WHAT NEEDS TO BE DONE: Print back every record below, exactly as it stands.

(SUPPLIED DATA Opens)

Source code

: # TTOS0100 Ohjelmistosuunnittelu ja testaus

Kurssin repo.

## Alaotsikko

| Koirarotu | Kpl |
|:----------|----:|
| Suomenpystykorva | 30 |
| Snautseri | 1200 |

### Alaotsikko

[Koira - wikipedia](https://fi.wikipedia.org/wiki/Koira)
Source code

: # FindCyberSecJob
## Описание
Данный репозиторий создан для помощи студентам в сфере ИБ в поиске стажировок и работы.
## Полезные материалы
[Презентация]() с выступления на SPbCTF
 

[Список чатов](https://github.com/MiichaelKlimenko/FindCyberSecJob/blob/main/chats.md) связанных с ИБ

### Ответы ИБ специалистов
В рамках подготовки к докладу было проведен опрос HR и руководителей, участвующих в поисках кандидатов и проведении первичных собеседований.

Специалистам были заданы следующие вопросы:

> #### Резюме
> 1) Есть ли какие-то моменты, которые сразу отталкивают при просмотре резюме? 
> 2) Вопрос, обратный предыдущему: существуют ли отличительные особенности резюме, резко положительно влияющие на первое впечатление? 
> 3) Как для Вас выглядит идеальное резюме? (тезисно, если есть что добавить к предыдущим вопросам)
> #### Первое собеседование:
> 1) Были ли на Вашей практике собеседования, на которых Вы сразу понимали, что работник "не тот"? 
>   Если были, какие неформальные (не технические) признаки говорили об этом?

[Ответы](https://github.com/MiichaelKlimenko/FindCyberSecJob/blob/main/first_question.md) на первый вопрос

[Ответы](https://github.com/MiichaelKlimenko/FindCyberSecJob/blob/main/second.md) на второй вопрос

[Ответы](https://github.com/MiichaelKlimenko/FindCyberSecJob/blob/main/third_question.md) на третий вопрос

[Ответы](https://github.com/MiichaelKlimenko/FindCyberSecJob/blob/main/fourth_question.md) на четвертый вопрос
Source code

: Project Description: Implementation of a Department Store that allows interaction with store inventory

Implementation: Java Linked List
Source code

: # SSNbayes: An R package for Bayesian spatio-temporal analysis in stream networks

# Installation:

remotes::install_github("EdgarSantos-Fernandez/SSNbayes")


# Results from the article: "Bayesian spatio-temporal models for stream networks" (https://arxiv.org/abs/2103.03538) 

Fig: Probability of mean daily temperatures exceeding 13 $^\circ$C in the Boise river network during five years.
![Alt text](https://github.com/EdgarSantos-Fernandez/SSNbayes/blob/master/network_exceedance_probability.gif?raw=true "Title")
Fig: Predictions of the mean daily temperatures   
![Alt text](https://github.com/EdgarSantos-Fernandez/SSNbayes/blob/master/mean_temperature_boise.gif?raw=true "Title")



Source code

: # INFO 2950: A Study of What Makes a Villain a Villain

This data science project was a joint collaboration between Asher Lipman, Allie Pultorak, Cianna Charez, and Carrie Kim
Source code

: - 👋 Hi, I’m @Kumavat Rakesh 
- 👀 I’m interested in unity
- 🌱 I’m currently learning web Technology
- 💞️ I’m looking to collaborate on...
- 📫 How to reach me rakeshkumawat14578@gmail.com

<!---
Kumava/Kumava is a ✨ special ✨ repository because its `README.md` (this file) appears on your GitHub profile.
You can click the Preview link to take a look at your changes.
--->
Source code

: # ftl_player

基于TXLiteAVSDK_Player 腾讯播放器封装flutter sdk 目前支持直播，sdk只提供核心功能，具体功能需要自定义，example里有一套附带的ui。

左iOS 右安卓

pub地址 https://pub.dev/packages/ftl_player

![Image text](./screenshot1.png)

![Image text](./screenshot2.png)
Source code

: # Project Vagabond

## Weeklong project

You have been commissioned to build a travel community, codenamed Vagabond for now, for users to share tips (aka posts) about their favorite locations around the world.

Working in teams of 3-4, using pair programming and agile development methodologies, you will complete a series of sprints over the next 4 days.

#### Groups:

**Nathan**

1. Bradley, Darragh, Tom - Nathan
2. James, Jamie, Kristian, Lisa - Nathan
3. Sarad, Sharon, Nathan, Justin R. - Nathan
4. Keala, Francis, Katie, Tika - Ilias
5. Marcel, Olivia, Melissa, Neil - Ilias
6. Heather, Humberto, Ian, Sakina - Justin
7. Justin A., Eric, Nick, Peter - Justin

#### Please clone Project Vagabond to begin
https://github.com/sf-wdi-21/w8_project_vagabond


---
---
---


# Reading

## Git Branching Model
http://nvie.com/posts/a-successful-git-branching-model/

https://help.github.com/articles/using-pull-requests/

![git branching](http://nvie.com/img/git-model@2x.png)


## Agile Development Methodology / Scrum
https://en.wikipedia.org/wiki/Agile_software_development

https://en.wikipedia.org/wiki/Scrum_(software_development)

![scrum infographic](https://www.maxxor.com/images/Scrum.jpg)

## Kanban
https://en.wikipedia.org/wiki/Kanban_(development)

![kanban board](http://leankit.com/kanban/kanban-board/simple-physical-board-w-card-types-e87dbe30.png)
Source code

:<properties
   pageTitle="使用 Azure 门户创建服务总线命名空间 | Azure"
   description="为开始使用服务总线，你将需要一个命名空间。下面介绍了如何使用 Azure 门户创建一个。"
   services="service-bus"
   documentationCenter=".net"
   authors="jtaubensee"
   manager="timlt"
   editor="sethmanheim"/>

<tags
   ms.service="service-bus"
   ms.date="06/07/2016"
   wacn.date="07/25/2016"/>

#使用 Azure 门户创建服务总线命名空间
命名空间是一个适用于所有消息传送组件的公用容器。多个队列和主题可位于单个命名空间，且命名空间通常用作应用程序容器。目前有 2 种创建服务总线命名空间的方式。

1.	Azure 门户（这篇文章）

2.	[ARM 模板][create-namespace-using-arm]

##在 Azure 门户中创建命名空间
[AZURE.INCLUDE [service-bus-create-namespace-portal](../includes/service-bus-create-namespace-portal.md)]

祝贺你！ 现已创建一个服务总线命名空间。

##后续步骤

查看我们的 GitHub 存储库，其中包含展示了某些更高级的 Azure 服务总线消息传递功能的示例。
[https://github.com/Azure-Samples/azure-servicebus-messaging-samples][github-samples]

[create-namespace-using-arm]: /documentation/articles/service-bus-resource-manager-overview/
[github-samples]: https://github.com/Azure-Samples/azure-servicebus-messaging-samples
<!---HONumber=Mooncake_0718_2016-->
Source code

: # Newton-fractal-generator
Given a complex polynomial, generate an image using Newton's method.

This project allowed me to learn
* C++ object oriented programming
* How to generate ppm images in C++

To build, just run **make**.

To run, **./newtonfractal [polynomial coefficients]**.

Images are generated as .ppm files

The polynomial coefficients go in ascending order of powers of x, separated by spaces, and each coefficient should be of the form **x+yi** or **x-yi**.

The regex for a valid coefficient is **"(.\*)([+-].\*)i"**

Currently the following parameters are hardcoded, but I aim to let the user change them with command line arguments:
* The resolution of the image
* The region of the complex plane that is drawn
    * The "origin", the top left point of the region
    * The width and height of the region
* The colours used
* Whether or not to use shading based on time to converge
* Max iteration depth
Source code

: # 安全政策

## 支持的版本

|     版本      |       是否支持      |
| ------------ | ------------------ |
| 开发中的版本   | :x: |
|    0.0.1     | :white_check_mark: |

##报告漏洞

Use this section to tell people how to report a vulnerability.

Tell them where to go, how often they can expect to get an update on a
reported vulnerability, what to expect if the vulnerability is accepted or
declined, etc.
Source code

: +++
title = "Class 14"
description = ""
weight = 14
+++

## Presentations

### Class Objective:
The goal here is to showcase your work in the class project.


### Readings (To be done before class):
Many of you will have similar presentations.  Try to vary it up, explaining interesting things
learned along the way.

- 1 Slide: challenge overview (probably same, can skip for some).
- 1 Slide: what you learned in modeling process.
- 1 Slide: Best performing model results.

(SUPPLIED DATA Closes)

ANSWER SECTION:
Source code

: # TTOS0100 Ohjelmistosuunnittelu ja testaus

Kurssin repo.

## Alaotsikko

| Koirarotu | Kpl |
|:----------|----:|
| Suomenpystykorva | 30 |
| Snautseri | 1200 |

### Alaotsikko

[Koira - wikipedia](https://fi.wikipedia.org/wiki/Koira)
Source code

: # FindCyberSecJob
## Описание
Данный репозиторий создан для помощи студентам в сфере ИБ в поиске стажировок и работы.
## Полезные материалы
[Презентация]() с выступления на SPbCTF
 

[Список чатов](https://github.com/MiichaelKlimenko/FindCyberSecJob/blob/main/chats.md) связанных с ИБ

### Ответы ИБ специалистов
В рамках подготовки к докладу было проведен опрос HR и руководителей, участвующих в поисках кандидатов и проведении первичных собеседований.

Специалистам были заданы следующие вопросы:

> #### Резюме
> 1) Есть ли какие-то моменты, которые сразу отталкивают при просмотре резюме? 
> 2) Вопрос, обратный предыдущему: существуют ли отличительные особенности резюме, резко положительно влияющие на первое впечатление? 
> 3) Как для Вас выглядит идеальное резюме? (тезисно, если есть что добавить к предыдущим вопросам)
> #### Первое собеседование:
> 1) Были ли на Вашей практике собеседования, на которых Вы сразу понимали, что работник "не тот"? 
>   Если были, какие неформальные (не технические) признаки говорили об этом?

[Ответы](https://github.com/MiichaelKlimenko/FindCyberSecJob/blob/main/first_question.md) на первый вопрос

[Ответы](https://github.com/MiichaelKlimenko/FindCyberSecJob/blob/main/second.md) на второй вопрос

[Ответы](https://github.com/MiichaelKlimenko/FindCyberSecJob/blob/main/third_question.md) на третий вопрос

[Ответы](https://github.com/MiichaelKlimenko/FindCyberSecJob/blob/main/fourth_question.md) на четвертый вопрос
Source code

: Project Description: Implementation of a Department Store that allows interaction with store inventory

Implementation: Java Linked List
Source code

: # SSNbayes: An R package for Bayesian spatio-temporal analysis in stream networks

# Installation:

remotes::install_github("EdgarSantos-Fernandez/SSNbayes")


# Results from the article: "Bayesian spatio-temporal models for stream networks" (https://arxiv.org/abs/2103.03538) 

Fig: Probability of mean daily temperatures exceeding 13 $^\circ$C in the Boise river network during five years.
![Alt text](https://github.com/EdgarSantos-Fernandez/SSNbayes/blob/master/network_exceedance_probability.gif?raw=true "Title")
Fig: Predictions of the mean daily temperatures   
![Alt text](https://github.com/EdgarSantos-Fernandez/SSNbayes/blob/master/mean_temperature_boise.gif?raw=true "Title")



Source code

: # INFO 2950: A Study of What Makes a Villain a Villain

This data science project was a joint collaboration between Asher Lipman, Allie Pultorak, Cianna Charez, and Carrie Kim
Source code

: - 👋 Hi, I’m @Kumavat Rakesh 
- 👀 I’m interested in unity
- 🌱 I’m currently learning web Technology
- 💞️ I’m looking to collaborate on...
- 📫 How to reach me rakeshkumawat14578@gmail.com

<!---
Kumava/Kumava is a ✨ special ✨ repository because its `README.md` (this file) appears on your GitHub profile.
You can click the Preview link to take a look at your changes.
--->
Source code

: # ftl_player

基于TXLiteAVSDK_Player 腾讯播放器封装flutter sdk 目前支持直播，sdk只提供核心功能，具体功能需要自定义，example里有一套附带的ui。

左iOS 右安卓

pub地址 https://pub.dev/packages/ftl_player

![Image text](./screenshot1.png)

![Image text](./screenshot2.png)
Source code

: # Project Vagabond

## Weeklong project

You have been commissioned to build a travel community, codenamed Vagabond for now, for users to share tips (aka posts) about their favorite locations around the world.

Working in teams of 3-4, using pair programming and agile development methodologies, you will complete a series of sprints over the next 4 days.

#### Groups:

**Nathan**

1. Bradley, Darragh, Tom - Nathan
2. James, Jamie, Kristian, Lisa - Nathan
3. Sarad, Sharon, Nathan, Justin R. - Nathan
4. Keala, Francis, Katie, Tika - Ilias
5. Marcel, Olivia, Melissa, Neil - Ilias
6. Heather, Humberto, Ian, Sakina - Justin
7. Justin A., Eric, Nick, Peter - Justin

#### Please clone Project Vagabond to begin
https://github.com/sf-wdi-21/w8_project_vagabond


---
---
---


# Reading

## Git Branching Model
http://nvie.com/posts/a-successful-git-branching-model/

https://help.github.com/articles/using-pull-requests/

![git branching](http://nvie.com/img/git-model@2x.png)


## Agile Development Methodology / Scrum
https://en.wikipedia.org/wiki/Agile_software_development

https://en.wikipedia.org/wiki/Scrum_(software_development)

![scrum infographic](https://www.maxxor.com/images/Scrum.jpg)

## Kanban
https://en.wikipedia.org/wiki/Kanban_(development)

![kanban board](http://leankit.com/kanban/kanban-board/simple-physical-board-w-card-types-e87dbe30.png)
Source code

:<properties
   pageTitle="使用 Azure 门户创建服务总线命名空间 | Azure"
   description="为开始使用服务总线，你将需要一个命名空间。下面介绍了如何使用 Azure 门户创建一个。"
   services="service-bus"
   documentationCenter=".net"
   authors="jtaubensee"
   manager="timlt"
   editor="sethmanheim"/>

<tags
   ms.service="service-bus"
   ms.date="06/07/2016"
   wacn.date="07/25/2016"/>

#使用 Azure 门户创建服务总线命名空间
命名空间是一个适用于所有消息传送组件的公用容器。多个队列和主题可位于单个命名空间，且命名空间通常用作应用程序容器。目前有 2 种创建服务总线命名空间的方式。

1.	Azure 门户（这篇文章）

2.	[ARM 模板][create-namespace-using-arm]

##在 Azure 门户中创建命名空间
[AZURE.INCLUDE [service-bus-create-namespace-portal](../includes/service-bus-create-namespace-portal.md)]

祝贺你！ 现已创建一个服务总线命名空间。

##后续步骤

查看我们的 GitHub 存储库，其中包含展示了某些更高级的 Azure 服务总线消息传递功能的示例。
[https://github.com/Azure-Samples/azure-servicebus-messaging-samples][github-samples]

[create-namespace-using-arm]: /documentation/articles/service-bus-resource-manager-overview/
[github-samples]: https://github.com/Azure-Samples/azure-servicebus-messaging-samples
<!---HONumber=Mooncake_0718_2016-->
Source code

: # Newton-fractal-generator
Given a complex polynomial, generate an image using Newton's method.

This project allowed me to learn
* C++ object oriented programming
* How to generate ppm images in C++

To build, just run **make**.

To run, **./newtonfractal [polynomial coefficients]**.

Images are generated as .ppm files

The polynomial coefficients go in ascending order of powers of x, separated by spaces, and each coefficient should be of the form **x+yi** or **x-yi**.

The regex for a valid coefficient is **"(.\*)([+-].\*)i"**

Currently the following parameters are hardcoded, but I aim to let the user change them with command line arguments:
* The resolution of the image
* The region of the complex plane that is drawn
    * The "origin", the top left point of the region
    * The width and height of the region
* The colours used
* Whether or not to use shading based on time to converge
* Max iteration depth
Source code

: # 安全政策

## 支持的版本

|     版本      |       是否支持      |
| ------------ | ------------------ |
| 开发中的版本   | :x: |
|    0.0.1     | :white_check_mark: |

##报告漏洞

Use this section to tell people how to report a vulnerability.

Tell them where to go, how often they can expect to get an update on a
reported vulnerability, what to expect if the vulnerability is accepted or
declined, etc.
Source code

: +++
title = "Class 14"
description = ""
weight = 14
+++

## Presentations

### Class Objective:
The goal here is to showcase your work in the class project.


### Readings (To be done before class):
Many of you will have similar presentations.  Try to vary it up, explaining interesting things
learned along the way.

- 1 Slide: challenge overview (probably same, can skip for some).
- 1 Slide: what you learned in modeling process.
- 1 Slide: Best performing model results.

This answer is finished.